I read both pages but usually first post my FS stuff here. It's nice dealing within Canada and having EMT as an option. However, the potential market is SO much smaller here that TGP is basically necessary. 

I like this forum for what it is and don't want it to get huge. Communicating and dealing with a smaller tight-knit community is the major bonus here. There is no point in become TGP 2, Electric Bugaloo.

TG


----------



## GuitarsCanada (Dec 30, 2005)

traynor_garnet said:


> I read both pages but usually first post my FS stuff here. It's nice dealing within Canada and having EMT as an option. However, the potential market is SO much smaller here that TGP is basically necessary.
> 
> I like this forum for what it is and don't want it to get huge. Communicating and dealing with a smaller tight-knit community is the major bonus here. There is no point in become TGP 2, Electric Bugaloo.
> 
> TG


Only time will tell. Never know where this site will end up. We average about 5-10 new members a day so in time...


----------



## traynor_garnet (Feb 22, 2006)

BTW, TGP is back up (was tempted to write "IBU") 

Acronymically yours, 
TG


----------



## Robert1950 (Jan 21, 2006)

I think this is the third major crash they've had in less than four years.


----------



## passenger (Feb 10, 2006)

hope they were "upgrading"


----------



## Rick31797 (Apr 20, 2007)

*the gear page*

There back up and running again, for those who care. I think thats the web sight that wont let you list anything for-sale without a donation .
Rick


----------



## NB_Terry (Feb 2, 2006)

passenger said:


> hope they were "upgrading"


The site's been off and on all day today as well. 

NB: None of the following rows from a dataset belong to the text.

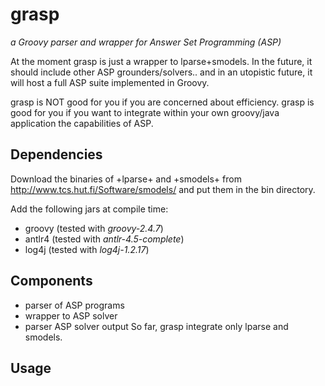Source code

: # grasp
*a Groovy parser and wrapper for Answer Set Programming (ASP)*

At the moment grasp is just a wrapper to lparse+smodels. 
In the future, it should include other ASP grounders/solvers.. 
and in an utopistic future, it will host a full ASP suite implemented in Groovy. 

grasp is NOT good for you if you are concerned about efficiency.
grasp is good for you if you want to integrate within your own groovy/java application the capabilities of ASP. 

## Dependencies

Download the binaries of +lparse+ and +smodels+ from http://www.tcs.hut.fi/Software/smodels/
and put them in the bin directory.

Add the following jars at compile time:
* groovy (tested with *groovy-2.4.7*)
* antlr4 (tested with *antlr-4.5-complete*) 
* log4j (tested with *log4j-1.2.17*)

## Components
* parser of ASP programs
* wrapper to ASP solver
* parser ASP solver output
So far, grasp integrate only lparse and smodels.

## Usage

Not working at the moment.


----------



## passenger (Feb 10, 2006)

NB_Terry said:


> The site's been off and on all day today as well.
> 
> Not working at the moment.


yea, probably they've got too many posts in the emporium section. kkjuw


----------



## Robert1950 (Jan 21, 2006)

passenger said:


> yea, probably they've got too many posts in the emporium section. kkjuw


It's the economy thingy.

TGP went down at 7:26 - I was on at the time. But it's back up again.


----------



## Milkman (Feb 2, 2006)

Personally I don't care for the Gear page. It is what it is. 

My impression, not that anyone asked for it, is that there is an abundance of elitest, gear snobs there. Dare to speak the truth that money does not equal good sound, and you'd better have flame retardent underwear on.


----------



## guitarman2 (Aug 25, 2006)

Milkman said:


> Personally I don't care for the Gear page. It is what it is.
> 
> My impression, not that anyone asked for it, is that there is an abundance of elitest, gear snobs there. Dare to speak the truth that money does not equal good sound, and you'd better have flame retardent underwear on.



Then you have the other side of the argument that is equally ridiculous, that if you own expensive gear you must be trying to compensate for lack of skills.


----------



## keeperofthegood (Apr 30, 2008)

guitarman2 said:


> Then you have the other side of the argument that is equally ridiculous, that if you own expensive gear you must be trying to compensate for lack of skills.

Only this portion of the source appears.